It's never the same. If I'm using steak, I usually get skirt steak and trim it very well with a razor sharp knife, then cut it into uniform bite-sized pieces. Each ingredient is prepared separately. I take scallions, cut off the green portion and the root tips. I always peel away the outer layer and then wash and dry them and cut them vertically, then into 1 inch segments. I mince the garlic. If using snow peas, I cut off the tips and wash and dry them.

I use a heavy cast iron chicken cooker. It's like a heavy cast iron skillet, only the sides are higher and it has a glass cover. I add a tiny amount of peanut oil and, when it starts to smoke, stir-fried the steak, being careful not to fully cook it. I then put it and all juices in a bowl and add some more peanut oil, very little, and stir-fry the scallions, then remove them to another bowl. I then do the same with the snow peas. Next, I turn the heat and sautee the garlic, being careful not to let it brown.

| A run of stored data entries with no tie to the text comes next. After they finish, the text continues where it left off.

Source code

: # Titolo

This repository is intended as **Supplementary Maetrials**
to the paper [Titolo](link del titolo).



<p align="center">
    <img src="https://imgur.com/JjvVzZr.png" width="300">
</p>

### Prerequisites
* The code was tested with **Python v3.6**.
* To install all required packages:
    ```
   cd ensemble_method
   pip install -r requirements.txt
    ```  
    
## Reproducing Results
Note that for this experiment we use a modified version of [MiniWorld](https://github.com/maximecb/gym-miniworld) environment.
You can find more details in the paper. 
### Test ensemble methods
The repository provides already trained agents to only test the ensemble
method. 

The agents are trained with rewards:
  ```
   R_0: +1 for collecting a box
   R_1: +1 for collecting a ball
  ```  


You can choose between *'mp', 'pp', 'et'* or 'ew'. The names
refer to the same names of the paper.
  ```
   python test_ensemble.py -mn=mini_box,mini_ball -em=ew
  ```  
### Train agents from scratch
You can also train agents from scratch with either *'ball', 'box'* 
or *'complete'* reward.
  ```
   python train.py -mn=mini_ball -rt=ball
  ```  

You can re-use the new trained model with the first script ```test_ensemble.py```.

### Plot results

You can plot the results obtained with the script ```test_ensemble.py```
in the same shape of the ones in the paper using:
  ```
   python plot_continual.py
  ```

When it has sauteed enough, I add some of the liquid that has accumulated in the bowl with the steak, some dry Sherry, some chicken/Portobello demi-glace I've made and keep in the freezer, and whatever spices I feel like adding, maybe some 5 spice, or cardamom, cumin, savory, ancho chile, etc. I turn up the heat to reduce, then add the rest of the liquid from the steak. When reduced enough, I add a little soy sauce and sesame oil, then all the cooked ingredients and stir to heat through and serve. I think I do it pretty well. Guests request it. I serve it with chili sauce on the side for guests to add as they see fit.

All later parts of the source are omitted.